Application of high-frequency mechanical impact treatment for fatigue strength improvement of new and existing bridges

Doktorsavhandling, 2023

Fatigue is known to be a progressive localized permanent damage which occurs in metallic structures that are subjected to repetitive loading. This type of damage occurs even when the components are subjected to stresses well below those causing failure in a single load application. Therefore, the fatigue process ultimately causes cracking which leads to structural failure. This makes the phenomenon of fatigue one of the major threats to the durability and safety of metallic structures. In steel bridges, weldments are essential for joining structural members, but they are usually fatigue-prone links. For that reason, providing a solution to this problem would extend the life expectancy of existing bridges, and make the design of new bridges more efficient.

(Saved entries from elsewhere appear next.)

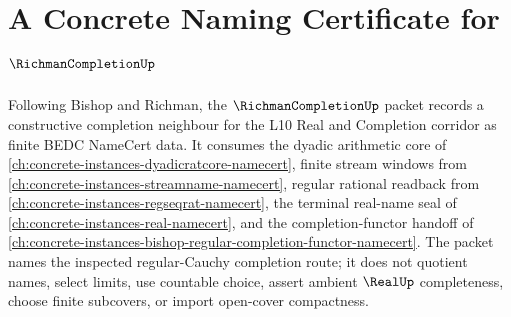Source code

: \chapter{A Concrete Naming Certificate for $\RichmanCompletionUp$}
\label{ch:concrete-instances-richman-completion-namecert}

Following Bishop and Richman, the $\RichmanCompletionUp$ packet records a constructive completion neighbour for the L10 Real and Completion corridor as finite BEDC NameCert data. It consumes the dyadic arithmetic core of \autoref{ch:concrete-instances-dyadicratcore-namecert}, finite stream windows from \autoref{ch:concrete-instances-streamname-namecert}, regular rational readback from \autoref{ch:concrete-instances-regseqrat-namecert}, the terminal real-name seal of \autoref{ch:concrete-instances-real-namecert}, and the completion-functor handoff of \autoref{ch:concrete-instances-bishop-regular-completion-functor-namecert}. The packet names the inspected regular-Cauchy completion route; it does not quotient names, select limits, use countable choice, assert ambient $\RealUp$ completeness, choose finite subcovers, or import open-cover compactness.

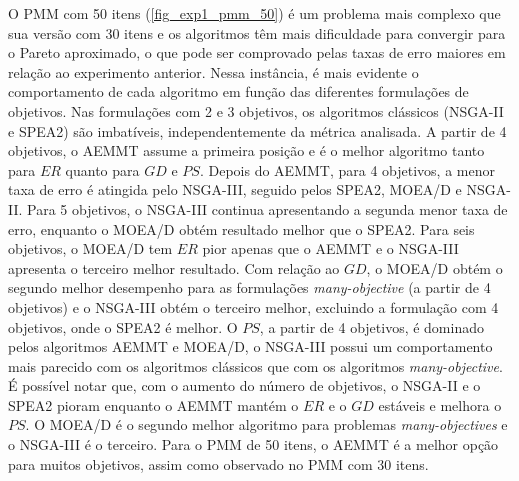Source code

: O PMM com 50 itens (\autoref{fig_exp1_pmm_50}) é um problema mais complexo que sua versão com 30 itens e os algoritmos têm mais dificuldade para convergir para o Pareto aproximado, o que pode ser comprovado pelas taxas de erro maiores em relação ao experimento anterior. Nessa instância, é mais evidente  o comportamento de cada algoritmo em função das diferentes formulações de objetivos. Nas formulações com 2 e 3 objetivos, os algoritmos clássicos (NSGA-II e SPEA2) são imbatíveis, independentemente da métrica analisada. A partir de 4 objetivos, o AEMMT assume a primeira posição e é o melhor algoritmo tanto para $ER$ quanto para $GD$ e $PS$. Depois do AEMMT, para 4 objetivos, a menor taxa de erro é atingida pelo NSGA-III, seguido pelos SPEA2, MOEA/D e NSGA-II. Para 5 objetivos, o NSGA-III continua apresentando a segunda menor taxa de erro, enquanto o MOEA/D obtém resultado melhor que o SPEA2. Para seis objetivos, o MOEA/D tem $ER$ pior apenas que o AEMMT e o NSGA-III apresenta o terceiro melhor resultado. Com relação ao $GD$, o MOEA/D obtém o segundo melhor desempenho para as formulações \textit{many-objective} (a partir de 4 objetivos) e o NSGA-III obtém o terceiro melhor, excluindo a formulação com 4 objetivos, onde o SPEA2 é melhor. O $PS$, a partir de 4 objetivos, é dominado pelos algoritmos AEMMT e MOEA/D, o NSGA-III possui um comportamento mais parecido com os algoritmos clássicos que com os algoritmos \textit{many-objective}.  É possível notar que, com o aumento do número de objetivos, o NSGA-II e o SPEA2 pioram enquanto o AEMMT mantém o $ER$ e o $GD$ estáveis e melhora o $PS$. O MOEA/D é o segundo melhor algoritmo para problemas \textit{many-objectives} e o NSGA-III é o terceiro. Para o PMM de 50 itens, o AEMMT é a melhor opção para muitos objetivos, assim como observado no PMM com 30 itens.

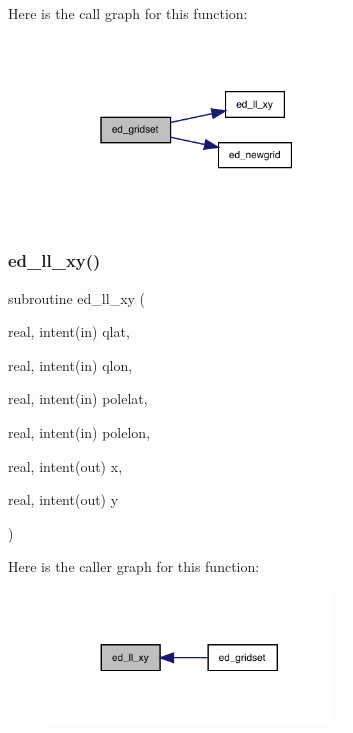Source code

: Here is the call graph for this function\+:
\nopagebreak
\begin{figure}[H]
\begin{center}
\leavevmode
\includegraphics[width=223pt]{ed__grid_8f90_a634ac391a90a7bba5c99f2654da64652_cgraph}
\end{center}
\end{figure}
\mbox{\label{ed__grid_8f90_a1e00cf0eabe83f2cc3c5d9ab15c730fb}} 
\subsubsection{\texorpdfstring{ed\+\_\+ll\+\_\+xy()}{ed\_ll\_xy()}}
{\footnotesize\ttfamily subroutine ed\+\_\+ll\+\_\+xy (\begin{DoxyParamCaption}\item[{real, intent(in)}]{qlat,  }\item[{real, intent(in)}]{qlon,  }\item[{real, intent(in)}]{polelat,  }\item[{real, intent(in)}]{polelon,  }\item[{real, intent(out)}]{x,  }\item[{real, intent(out)}]{y }\end{DoxyParamCaption})}

Here is the caller graph for this function\+:
\nopagebreak
\begin{figure}[H]
\begin{center}
\leavevmode
\includegraphics[width=212pt]{ed__grid_8f90_a1e00cf0eabe83f2cc3c5d9ab15c730fb_icgraph}
\end{center}
\end{figure}
\mbox{\label{ed__grid_8f90_a91112e6806db1100d405228002308384}} 
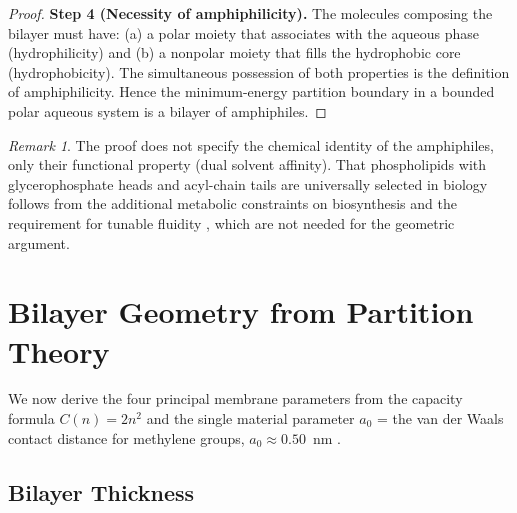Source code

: \documentclass[11pt,twocolumn,a4paper]{article}
\theoremstyle{definition}
\theoremstyle{remark}
\newtheorem{remark}[theorem]{Remark}
\begin{document}
\begin{proof}
\textbf{Step 4 (Necessity of amphiphilicity).}
The molecules composing the bilayer must have: (a) a polar moiety that
associates with the aqueous phase (hydrophilicity) and (b) a nonpolar moiety
that fills the hydrophobic core (hydrophobicity). The simultaneous possession
of both properties is the definition of amphiphilicity. Hence the
minimum-energy partition boundary in a bounded polar aqueous system is
a bilayer of amphiphiles.
\end{proof}

\begin{remark}
The proof does not specify the chemical identity of the amphiphiles, only their
functional property (dual solvent affinity). That phospholipids with
glycerophosphate heads and acyl-chain tails are universally selected in biology
follows from the additional metabolic constraints on biosynthesis and the
requirement for tunable fluidity \citep{mouritsen2005}, which are not needed
for the geometric argument.
\end{remark}

\section{Bilayer Geometry from Partition Theory}
\label{sec:geometry}

We now derive the four principal membrane parameters from the capacity formula
$C(n) = 2n^2$ and the single material parameter $a_0$ = the van der Waals
contact distance for methylene groups, $a_0 \approx 0.50$~nm
\citep{israelachvili1991}.

\subsection{Bilayer Thickness}
\label{subsec:thickness}
\end{document}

High-Frequency Mechanical Impact (HFMI) is a relatively new post-weld treatment method that aims to increase weldments' fatigue strength by inducing beneficial compressive residual stress at the weld toe. However, this method has not yet been implemented in the bridge industry on a large scale. This is attributed to several reasons. First, the existing bridges may have accumulated certain damage which makes the efficiency of the treatment in fatigue life extension very ambiguous. Besides, corrosion may also pose a threat to the fatigue strength of HFMI-treated weldments. In other words, the effect of existing damage and corrosion on the fatigue life should be investigated. Moreover, the stability of the beneficial compressive residual stresses in treated weldments needs to be ensured throughout the design life of the bridge. This includes loading conditions that cause relaxation of these stresses such as loading cycles with high-stress ratios or overloads. These need to be incorporated into the design process in a simplified way.

This work focuses on providing rules, recommendations and guidelines that would enable a safe and efficient application of HFMI treatment on existing and new bridges. To be more specific, this thesis is divided into two parts. The first focuses on HFMI treatment in existing structures, which is studied experimentally and numerically. It is found that the fatigue design life assigned for HFMI treatment can be claimed regardless of the number of applied loading cycles before the application of the treatment. However, the weldments should be free of cracks deeper than 2.25 mm, or preferably crack-free. If a crack exists at the surface, HFMI treatment should be preceded by TIG remelting to remove the whole crack. Besides, the effect of corrosion on the fatigue performance of HFMI-treated weldments is proven. Nonetheless, the proposed design curves for HFMI-treated details can be used even if the bridge exists in a corrosive environment. To reduce the corrosion effect, paint should be applied, and sharp groove edges shall be removed by light grinding. 

The second part of the thesis focuses on the design rules of new HFMI-treated bridges. This includes the consideration of the mean stress and overload effects. The research is performed through analyses of measured truck/train loads. A design framework is proposed to include the mean stress effect via one variable called λHFMI. The method is characterized by its simplicity which makes the easy-to-use by bridge designers. Besides, statistical evaluations have shown that the characteristic combination of load actions associated with the serviceability limit state is the best-studied option to incorporate the overload effect in road bridges.